WHAT YOU NEED TO DO |
The lines below are to be quoted exactly, from the first through the one that contains "## 1) Prerequisites".

Dataset entries |
◇ ◇ ◇ ◇ ◇

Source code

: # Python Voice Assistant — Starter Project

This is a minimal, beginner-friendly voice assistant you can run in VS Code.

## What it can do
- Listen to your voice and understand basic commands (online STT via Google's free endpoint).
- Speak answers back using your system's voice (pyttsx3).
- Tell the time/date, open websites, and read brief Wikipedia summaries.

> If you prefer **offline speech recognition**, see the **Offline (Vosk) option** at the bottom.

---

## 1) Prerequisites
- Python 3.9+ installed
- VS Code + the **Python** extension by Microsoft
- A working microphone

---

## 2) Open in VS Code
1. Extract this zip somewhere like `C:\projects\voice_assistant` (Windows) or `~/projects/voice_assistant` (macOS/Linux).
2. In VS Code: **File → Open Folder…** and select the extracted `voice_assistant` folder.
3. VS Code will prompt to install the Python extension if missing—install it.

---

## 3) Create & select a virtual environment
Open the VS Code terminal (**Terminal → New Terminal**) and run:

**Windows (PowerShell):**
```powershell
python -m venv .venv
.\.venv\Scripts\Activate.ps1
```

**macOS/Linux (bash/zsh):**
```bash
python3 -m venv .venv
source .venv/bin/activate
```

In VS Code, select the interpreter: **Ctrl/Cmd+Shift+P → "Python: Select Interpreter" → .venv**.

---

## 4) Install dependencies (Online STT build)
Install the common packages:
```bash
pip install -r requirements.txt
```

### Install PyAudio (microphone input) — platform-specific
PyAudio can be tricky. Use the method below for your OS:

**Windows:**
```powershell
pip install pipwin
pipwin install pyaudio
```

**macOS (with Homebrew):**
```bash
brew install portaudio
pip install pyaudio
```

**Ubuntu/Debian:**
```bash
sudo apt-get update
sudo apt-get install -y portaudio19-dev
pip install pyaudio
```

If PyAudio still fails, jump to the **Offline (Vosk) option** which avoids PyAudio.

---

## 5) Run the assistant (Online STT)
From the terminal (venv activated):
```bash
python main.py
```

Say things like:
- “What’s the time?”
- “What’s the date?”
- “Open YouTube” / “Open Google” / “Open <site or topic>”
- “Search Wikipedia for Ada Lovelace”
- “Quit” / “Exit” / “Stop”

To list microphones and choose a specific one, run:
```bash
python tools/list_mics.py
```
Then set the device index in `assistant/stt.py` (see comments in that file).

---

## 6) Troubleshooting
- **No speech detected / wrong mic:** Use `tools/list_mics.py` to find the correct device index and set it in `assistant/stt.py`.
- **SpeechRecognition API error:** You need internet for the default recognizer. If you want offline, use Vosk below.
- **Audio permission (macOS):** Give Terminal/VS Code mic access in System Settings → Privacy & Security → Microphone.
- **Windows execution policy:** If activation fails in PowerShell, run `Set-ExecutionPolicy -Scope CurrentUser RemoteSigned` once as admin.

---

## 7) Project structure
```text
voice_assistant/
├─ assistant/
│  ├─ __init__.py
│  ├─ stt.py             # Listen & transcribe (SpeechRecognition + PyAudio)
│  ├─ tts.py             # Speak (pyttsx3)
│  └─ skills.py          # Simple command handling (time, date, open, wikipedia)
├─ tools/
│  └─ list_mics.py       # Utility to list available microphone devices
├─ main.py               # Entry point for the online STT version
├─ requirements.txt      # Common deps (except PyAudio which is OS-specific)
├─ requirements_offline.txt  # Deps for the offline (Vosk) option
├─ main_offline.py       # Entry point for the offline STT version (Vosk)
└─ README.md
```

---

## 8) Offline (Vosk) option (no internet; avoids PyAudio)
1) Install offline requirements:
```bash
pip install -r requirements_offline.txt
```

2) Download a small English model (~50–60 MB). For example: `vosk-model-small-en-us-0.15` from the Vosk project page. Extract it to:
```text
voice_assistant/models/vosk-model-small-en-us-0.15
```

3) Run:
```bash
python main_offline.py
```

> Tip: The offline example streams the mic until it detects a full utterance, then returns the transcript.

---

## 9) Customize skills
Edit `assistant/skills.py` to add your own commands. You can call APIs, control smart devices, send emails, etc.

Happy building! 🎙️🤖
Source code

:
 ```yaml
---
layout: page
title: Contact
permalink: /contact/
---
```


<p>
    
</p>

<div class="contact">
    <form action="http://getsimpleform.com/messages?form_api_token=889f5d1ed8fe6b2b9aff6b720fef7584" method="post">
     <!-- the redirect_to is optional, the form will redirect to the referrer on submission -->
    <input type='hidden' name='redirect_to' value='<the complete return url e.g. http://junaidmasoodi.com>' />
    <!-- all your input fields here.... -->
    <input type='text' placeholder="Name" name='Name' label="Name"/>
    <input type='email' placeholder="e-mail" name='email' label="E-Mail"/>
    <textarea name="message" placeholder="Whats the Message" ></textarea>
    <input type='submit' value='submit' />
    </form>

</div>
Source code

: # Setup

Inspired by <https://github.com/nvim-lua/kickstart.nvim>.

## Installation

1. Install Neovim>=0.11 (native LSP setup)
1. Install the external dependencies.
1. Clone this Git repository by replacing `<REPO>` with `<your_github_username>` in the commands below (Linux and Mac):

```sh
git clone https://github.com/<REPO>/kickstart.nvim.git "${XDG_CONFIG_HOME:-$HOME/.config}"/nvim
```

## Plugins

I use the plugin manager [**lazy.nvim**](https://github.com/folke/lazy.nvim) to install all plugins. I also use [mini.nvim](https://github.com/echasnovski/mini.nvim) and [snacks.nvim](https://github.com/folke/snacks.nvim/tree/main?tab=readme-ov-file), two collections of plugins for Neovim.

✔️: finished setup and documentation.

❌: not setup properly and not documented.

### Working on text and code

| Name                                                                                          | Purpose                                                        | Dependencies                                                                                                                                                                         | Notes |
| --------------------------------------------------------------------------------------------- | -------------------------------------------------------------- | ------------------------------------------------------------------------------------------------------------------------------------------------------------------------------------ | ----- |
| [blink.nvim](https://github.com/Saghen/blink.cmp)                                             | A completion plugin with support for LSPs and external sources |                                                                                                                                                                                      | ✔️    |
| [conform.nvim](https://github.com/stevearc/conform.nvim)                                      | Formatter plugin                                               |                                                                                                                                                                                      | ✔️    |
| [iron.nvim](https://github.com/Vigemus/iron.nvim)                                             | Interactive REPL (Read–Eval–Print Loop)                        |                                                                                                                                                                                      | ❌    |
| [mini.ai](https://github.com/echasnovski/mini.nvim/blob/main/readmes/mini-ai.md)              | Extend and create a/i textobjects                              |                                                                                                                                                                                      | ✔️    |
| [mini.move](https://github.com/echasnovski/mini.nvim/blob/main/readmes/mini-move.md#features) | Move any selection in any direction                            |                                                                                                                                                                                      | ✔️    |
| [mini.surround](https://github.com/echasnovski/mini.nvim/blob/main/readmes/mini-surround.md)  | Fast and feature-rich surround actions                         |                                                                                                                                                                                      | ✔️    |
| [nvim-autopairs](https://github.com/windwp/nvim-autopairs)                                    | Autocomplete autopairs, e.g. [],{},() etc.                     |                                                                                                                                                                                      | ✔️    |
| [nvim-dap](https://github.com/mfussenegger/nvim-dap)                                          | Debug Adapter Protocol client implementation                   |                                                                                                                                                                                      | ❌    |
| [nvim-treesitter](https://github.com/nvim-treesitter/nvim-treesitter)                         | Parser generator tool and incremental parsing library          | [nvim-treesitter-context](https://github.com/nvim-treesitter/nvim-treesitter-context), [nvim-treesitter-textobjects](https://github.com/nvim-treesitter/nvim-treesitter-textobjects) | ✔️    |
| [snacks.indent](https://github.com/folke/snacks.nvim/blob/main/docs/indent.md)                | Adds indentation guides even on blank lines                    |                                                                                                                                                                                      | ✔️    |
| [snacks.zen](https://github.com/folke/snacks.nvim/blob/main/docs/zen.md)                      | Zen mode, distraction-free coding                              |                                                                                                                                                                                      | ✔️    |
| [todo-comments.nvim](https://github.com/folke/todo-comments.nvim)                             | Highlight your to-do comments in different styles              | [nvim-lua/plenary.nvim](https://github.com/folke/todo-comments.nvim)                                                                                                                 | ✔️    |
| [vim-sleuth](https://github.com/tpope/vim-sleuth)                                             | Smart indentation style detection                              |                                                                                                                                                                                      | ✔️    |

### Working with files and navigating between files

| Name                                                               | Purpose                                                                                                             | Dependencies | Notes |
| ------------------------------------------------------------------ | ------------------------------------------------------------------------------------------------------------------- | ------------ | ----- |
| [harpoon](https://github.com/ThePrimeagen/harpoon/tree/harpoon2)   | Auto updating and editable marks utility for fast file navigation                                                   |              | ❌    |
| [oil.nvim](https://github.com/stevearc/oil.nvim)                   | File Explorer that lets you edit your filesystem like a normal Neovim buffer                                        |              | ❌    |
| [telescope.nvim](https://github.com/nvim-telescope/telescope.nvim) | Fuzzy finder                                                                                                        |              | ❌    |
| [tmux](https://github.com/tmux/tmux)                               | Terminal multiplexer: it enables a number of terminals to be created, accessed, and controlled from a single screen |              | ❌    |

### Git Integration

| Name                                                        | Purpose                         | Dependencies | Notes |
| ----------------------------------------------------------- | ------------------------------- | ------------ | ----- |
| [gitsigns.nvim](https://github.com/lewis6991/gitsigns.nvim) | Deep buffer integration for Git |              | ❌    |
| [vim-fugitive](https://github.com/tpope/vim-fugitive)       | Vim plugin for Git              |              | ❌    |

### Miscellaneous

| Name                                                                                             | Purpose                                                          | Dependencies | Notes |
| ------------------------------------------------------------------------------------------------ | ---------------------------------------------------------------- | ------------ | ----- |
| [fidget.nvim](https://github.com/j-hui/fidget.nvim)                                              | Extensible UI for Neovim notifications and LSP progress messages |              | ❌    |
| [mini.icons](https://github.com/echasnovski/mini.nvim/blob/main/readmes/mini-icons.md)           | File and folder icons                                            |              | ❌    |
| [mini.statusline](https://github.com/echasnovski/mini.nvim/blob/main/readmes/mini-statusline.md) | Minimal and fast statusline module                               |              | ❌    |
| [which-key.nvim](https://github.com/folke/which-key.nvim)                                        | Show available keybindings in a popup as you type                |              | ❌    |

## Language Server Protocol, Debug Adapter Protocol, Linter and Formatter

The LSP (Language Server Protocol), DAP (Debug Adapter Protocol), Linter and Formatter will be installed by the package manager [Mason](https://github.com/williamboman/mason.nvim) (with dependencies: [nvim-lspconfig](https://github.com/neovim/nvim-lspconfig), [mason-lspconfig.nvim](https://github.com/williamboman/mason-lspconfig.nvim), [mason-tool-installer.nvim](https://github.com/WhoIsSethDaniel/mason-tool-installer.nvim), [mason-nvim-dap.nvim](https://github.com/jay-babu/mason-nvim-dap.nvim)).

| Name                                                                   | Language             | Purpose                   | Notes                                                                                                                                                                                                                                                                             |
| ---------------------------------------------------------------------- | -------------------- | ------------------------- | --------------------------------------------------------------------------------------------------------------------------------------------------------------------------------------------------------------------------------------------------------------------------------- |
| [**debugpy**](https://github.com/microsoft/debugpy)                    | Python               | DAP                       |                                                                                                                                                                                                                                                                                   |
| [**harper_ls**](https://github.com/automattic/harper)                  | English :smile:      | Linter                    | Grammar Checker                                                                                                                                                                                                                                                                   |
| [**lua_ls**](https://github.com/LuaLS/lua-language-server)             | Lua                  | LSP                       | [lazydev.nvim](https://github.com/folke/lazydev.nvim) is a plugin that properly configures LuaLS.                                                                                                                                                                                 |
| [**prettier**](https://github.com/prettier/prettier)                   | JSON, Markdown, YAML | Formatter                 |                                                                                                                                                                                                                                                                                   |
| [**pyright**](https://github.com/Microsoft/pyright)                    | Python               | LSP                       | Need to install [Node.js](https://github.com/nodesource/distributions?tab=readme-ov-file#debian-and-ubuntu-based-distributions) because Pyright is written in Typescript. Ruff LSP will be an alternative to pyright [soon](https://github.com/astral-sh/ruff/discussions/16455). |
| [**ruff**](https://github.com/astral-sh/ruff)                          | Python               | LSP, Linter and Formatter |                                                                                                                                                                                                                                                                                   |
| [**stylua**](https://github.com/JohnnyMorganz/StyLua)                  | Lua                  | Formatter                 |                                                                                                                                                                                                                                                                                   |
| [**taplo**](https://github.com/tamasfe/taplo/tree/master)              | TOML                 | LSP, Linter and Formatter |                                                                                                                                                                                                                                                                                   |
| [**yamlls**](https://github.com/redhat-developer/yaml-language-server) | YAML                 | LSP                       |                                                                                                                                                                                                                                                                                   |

◇ ◇ ◇ ◇ ◇

ANSWER TO THIS TASK |
Source code

: # Python Voice Assistant — Starter Project

This is a minimal, beginner-friendly voice assistant you can run in VS Code.

## What it can do
- Listen to your voice and understand basic commands (online STT via Google's free endpoint).
- Speak answers back using your system's voice (pyttsx3).
- Tell the time/date, open websites, and read brief Wikipedia summaries.

> If you prefer **offline speech recognition**, see the **Offline (Vosk) option** at the bottom.

---

## 1) Prerequisites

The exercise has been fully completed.